Activity
Transcribe the entries below exactly, starting with the line that has "built on [Perfect](https://github.com/PerfectlySoft/Perfect)" and stopping after the line that has "2. Rename the unziped dir to p1_gradingDir"; no pictures belong in the copy.

Data records
================

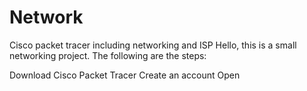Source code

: # Network
Cisco packet tracer including networking and ISP
Hello, this is a small networking project. The following are the steps:

Download Cisco Packet Tracer
Create an account
Open 
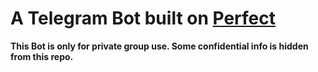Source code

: # A Telegram Bot built on [Perfect](https://github.com/PerfectlySoft/Perfect)

**This Bot is only for private group use. Some confidential info is hidden from this repo.**
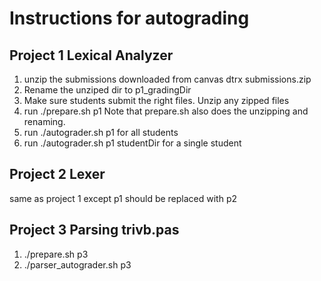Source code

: # Instructions for autograding

## Project 1 Lexical Analyzer

1. unzip the submissions downloaded from canvas
   dtrx submissions.zip
2. Rename the unziped dir to p1_gradingDir
3. Make sure students submit the right files. Unzip any zipped files
4. run ./prepare.sh p1
   Note that prepare.sh also does the unzipping and renaming.
5. run ./autograder.sh p1 for all students
6. run ./autograder.sh p1 studentDir for a single student

## Project 2 Lexer

same as project 1 except p1 should be replaced with p2

## Project 3 Parsing trivb.pas

1. ./prepare.sh p3
2. ./parser_autograder.sh p3
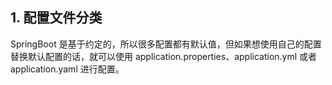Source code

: 
## 1. 配置文件分类

SpringBoot 是基于约定的，所以很多配置都有默认值，但如果想使用自己的配置替换默认配置的话，就可以使用 application.properties、application.yml 或者 application.yaml 进行配置。
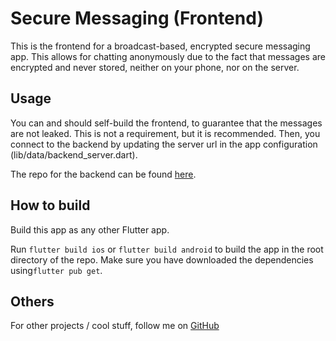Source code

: # Secure Messaging (Frontend)

This is the frontend for a broadcast-based, encrypted secure messaging app. This allows for chatting anonymously due to the fact that messages are encrypted and never stored, neither on your phone, nor on the server.

## Usage

You can and should self-build the frontend, to guarantee that the messages are not leaked. This is not a requirement, but it is recommended. Then, you connect to the backend by updating the server url in the app configuration (lib/data/backend_server.dart).

The repo for the backend can be found [here](https://github.com/xrusu/secure-messaging-backend).

## How to build

Build this app as any other Flutter app.

Run `flutter build ios` or `flutter build android` to build the app in the root directory of the repo. Make sure you have downloaded the dependencies using`flutter pub get`.

## Others
For other projects / cool stuff, follow me on
[GitHub](https://github.com/xrusu)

================

Response below
: # A Telegram Bot built on [Perfect](https://github.com/PerfectlySoft/Perfect)

**This Bot is only for private group use. Some confidential info is hidden from this repo.**
Source code

: # Instructions for autograding

## Project 1 Lexical Analyzer

1. unzip the submissions downloaded from canvas
   dtrx submissions.zip
2. Rename the unziped dir to p1_gradingDir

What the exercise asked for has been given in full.